For a few weeks our pastor at church has been doing a series he calls Home Improvement. This past Sunday, the 18th, he focused on wives and mothers - using the title "June Cleaver isn't real". He wanted to make his point that she is a fictional character in a television program. Yes, it seems nice that she is in a dress and pearls with the house spotless, dinner on the table, dessert in the oven and with a smile on her face, but that is just not realistic all the time.

His sermon has really gotten to me. I haven't been able to get it out of my head and have felt the need to write about it. I have never been a June Cleaver. I have always been one who would rather spend time with my husband, kids, family or friends then be doing things around the house.

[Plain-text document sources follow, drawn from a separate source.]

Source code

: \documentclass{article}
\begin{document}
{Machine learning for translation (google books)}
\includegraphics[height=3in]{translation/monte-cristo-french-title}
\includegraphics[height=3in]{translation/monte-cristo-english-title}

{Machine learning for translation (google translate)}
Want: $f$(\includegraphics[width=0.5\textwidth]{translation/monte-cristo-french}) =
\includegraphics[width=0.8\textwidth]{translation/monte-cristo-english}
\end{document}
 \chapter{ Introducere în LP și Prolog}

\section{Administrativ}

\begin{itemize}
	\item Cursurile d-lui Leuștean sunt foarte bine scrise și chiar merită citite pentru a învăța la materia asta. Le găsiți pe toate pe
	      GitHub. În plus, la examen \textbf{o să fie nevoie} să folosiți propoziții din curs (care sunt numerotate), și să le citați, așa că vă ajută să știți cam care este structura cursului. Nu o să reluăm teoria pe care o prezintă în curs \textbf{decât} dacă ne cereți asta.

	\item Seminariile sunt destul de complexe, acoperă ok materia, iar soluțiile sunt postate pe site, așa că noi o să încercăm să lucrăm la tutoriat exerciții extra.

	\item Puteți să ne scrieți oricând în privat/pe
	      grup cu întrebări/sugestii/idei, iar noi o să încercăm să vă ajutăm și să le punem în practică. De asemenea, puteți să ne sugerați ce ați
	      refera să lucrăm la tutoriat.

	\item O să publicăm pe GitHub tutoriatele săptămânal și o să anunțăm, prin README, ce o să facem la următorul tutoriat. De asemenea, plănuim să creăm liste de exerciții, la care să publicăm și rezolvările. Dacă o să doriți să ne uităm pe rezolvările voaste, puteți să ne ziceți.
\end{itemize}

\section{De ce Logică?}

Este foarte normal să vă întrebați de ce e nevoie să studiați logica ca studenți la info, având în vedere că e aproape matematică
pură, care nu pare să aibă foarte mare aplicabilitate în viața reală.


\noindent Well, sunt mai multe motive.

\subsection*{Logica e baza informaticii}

When I got pregnant with Austin, I started to really feel the needs of my family and home. I was making lists of things that needed to get done and really taking on more of the duties of the home - or at least trying. However, ever since Austin has gotten here, the amount that I can get done in a day has gotten smaller. I started to worry and compare myself to others. My husband never made me feel this way, in fact, he was very supportive and understanding of the new situation. It was all me and my doing as to why I was feeling this way. I really needed to hear this sermon. I am not sure that before I heard it that I knew I needed to hear it, but I did. Why? Because I am not June Cleaver, I am only myself. And I cannot and should not compare myself to other wives and mothers. Isn't that just setting myself up for failure? The reason I am not June Cleaver and neither is anyone else, is because no one is perfect. Therefore, we can't do everything perfectly. Instead, Pastor Bob said we should set and live by priorities - Biblically Based Priorities.

These priorities that Pastor Bob talked about were from Proverbs 31:10-31.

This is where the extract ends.